2023年2月24日 星期五

"How Innovation Works" by Matt Ridley (2020)


"In China, too, the periods of explosive innovation coincided with decentralized government, otherwise known as 'warring states'.  The strong empires, most notable the Ming, effectively put a stop to innovation as well as trade and enterprise more generally.  David Hume, writing in the eighteenth century, already realized this truth, that China had stalled as source of novelty because it was unified, while Europe took off because it was divided.

"America may appear an exception, but in fact it proves this rule.  Its federal structure has always allowed experiment.  Far from being a monolithic imperium, the states were for most of the nineteenth and twentieth centuries a laboratory of different rules, taxes, policies and habits, with entrepreneurs moving freely to whichever state most suited their project.  Recently the federal government has grown stronger, and at the same time many Americans are wondering why the country is not as fleet of foot at innovation as it once was."

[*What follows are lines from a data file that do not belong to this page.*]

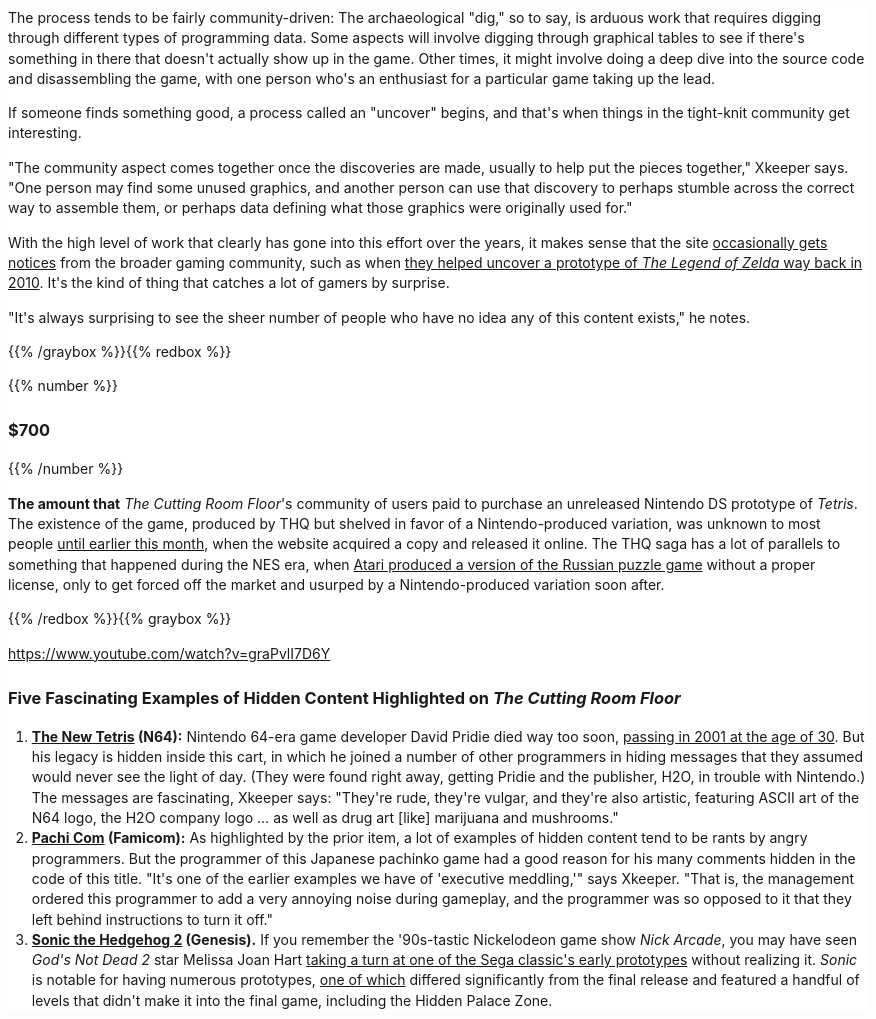 The process tends to be fairly community-driven: The archaeological "dig," so to say, is arduous work that requires digging through different types of programming data. Some aspects will involve digging through graphical tables to see if there's something in there that doesn't actually show up in the game. Other times, it might involve doing a deep dive into the source code and disassembling the game, with one person who's an enthusiast for a particular game taking up the lead. 

If someone finds something good, a process called an "uncover" begins, and that's when things in the tight-knit community get interesting.

"The community aspect comes together once the discoveries are made, usually to help put the pieces together," Xkeeper says. "One person may find some unused graphics, and another person can use that discovery to perhaps stumble across the correct way to assemble them, or perhaps data defining what those graphics were originally used for."

With the high level of work that clearly has gone into this effort over the years, it makes sense that the site [occasionally gets notices](https://tcrf.net/The_Cutting_Room_Floor:In_the_media) from the broader gaming community, such as when [they helped uncover a prototype of *The Legend of Zelda* way back in 2010](http://kotaku.com/5719184/a-rare-look-at-what-the-legend-of-zelda-used-to-be). It's the kind of thing that catches a lot of gamers by surprise.

"It's always surprising to see the sheer number of people who have no idea any of this content exists," he notes.

{{% /graybox %}}{{% redbox %}}

{{% number %}}
### $700
{{% /number %}}

**The amount that** *The Cutting Room Floor*'s community of users paid to purchase an unreleased Nintendo DS prototype of *Tetris*. The existence of the game, produced by THQ but shelved in favor of a Nintendo-produced variation, was unknown to most people [until earlier this month](http://tcrfwiki.tumblr.com/post/145420915583/prototype-release-thqs-unreleased-tetris-ds), when the website acquired a copy and released it online. The THQ saga has a lot of parallels to something that happened during the NES era, when [Atari produced a version of the Russian puzzle game](https://tcrf.net/Tetris_(Tengen,_NES)) without a proper license, only to get forced off the market and usurped by a Nintendo-produced variation soon after.

{{% /redbox %}}{{% graybox %}}

https://www.youtube.com/watch?v=graPvlI7D6Y

### Five Fascinating Examples of Hidden Content Highlighted on *The Cutting Room Floor*

1. **[The New Tetris](https://tcrf.net/The_New_Tetris) (N64):** Nintendo 64-era game developer David Pridie died way too soon, [passing in 2001 at the age of 30](http://www.bretz.ca/dave/). But his legacy is hidden inside this cart, in which he joined a number of other programmers in hiding messages that they assumed would never see the light of day. (They were found right away, getting Pridie and the publisher, H2O, in trouble with Nintendo.) The messages are fascinating, Xkeeper says: "They're rude, they're vulgar, and they're also artistic, featuring ASCII art of the N64 logo, the H2O company logo … as well as drug art [like] marijuana and mushrooms."
2. **[Pachi Com](https://tcrf.net/Pachi_Com_(NES)) (Famicom):** As highlighted by the prior item, a lot of examples of hidden content tend to be rants by angry programmers. But the programmer of this Japanese pachinko game had a good reason for his many comments hidden in the code of this title. "It's one of the earlier examples we have of 'executive meddling,'" says Xkeeper. "That is, the management ordered this programmer to add a very annoying noise during gameplay, and the programmer was so opposed to it that they left behind instructions to turn it off." 
3. **[Sonic the Hedgehog 2](https://tcrf.net/Proto:Sonic_the_Hedgehog_2_(Genesis)) (Genesis).** If you remember the '90s-tastic Nickelodeon game show *Nick Arcade*, you may have seen *God's Not Dead 2* star Melissa Joan Hart [taking a turn at one of the Sega classic's early prototypes](https://www.youtube.com/watch?v=graPvlI7D6Y) without realizing it. *Sonic* is notable for having numerous prototypes, [one of which](https://tcrf.net/Proto:Sonic_the_Hedgehog_2_(Genesis)/Simon_Wai_Prototype) differed significantly from the final release and featured a handful of levels that didn't make it into the final game, including the Hidden Palace Zone.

Matt Ridley is a journalist, businessman and (somewhat apologetic) Libertarian.  He's written for both The Economist and The Wall Street Journal, He's held various posts in private and public institutions within the United Kingdom, he was a staunch Brexit advocate, and has expressed some opposition to climate science.  His best known book is probably 2010's The Rational Optimist.

In How Innovation Works Ridley describes various innovations throughout human history, explaining (or at least attempting to explain) how these innovations were less the product of individual genius than the result of ideas and technologies accumulating to the point where they would have surfaced regardless of the individuals involved.

So far so good I suppose, but I notice he carefully avoids certain disciplines.  Painting, for instance, or fiction.  And saying something like "Someone would have thought up the Theory of Relativity whether or not Einstein was born," requires a lot of explanation, and this author carefully avoids such discussions.  Surely the individual counts for something, though in many cases (such as the invention of the light bulb), the role of the individual inventor has been overstated.

After his tour of human innovation the author tries to distill his preceding chapters into a "theory of innovation," or at least highlight characteristics of cultures that are innovative as opposed to cultures that aren't.  This, for me, was where the wheels came off the bus, primarily because for almost every example given I could think of a counter-example.  Generalizing over the "innovativeness" of societies is also a little too easy to do.  Can we state, categorically, that any society is more innovative than any other?  And if we could, wouldn't that lead to a kind of cultural chauvinism?

Whatever the case, I don't think Matt Ridley's arguments are that convincing.  A lot of it only sounds like common sense until you think it over.  There are certainly places where innovation is more welcome than in others, but I don't think the author has really defined what those places are and what makes them conducive to innovation.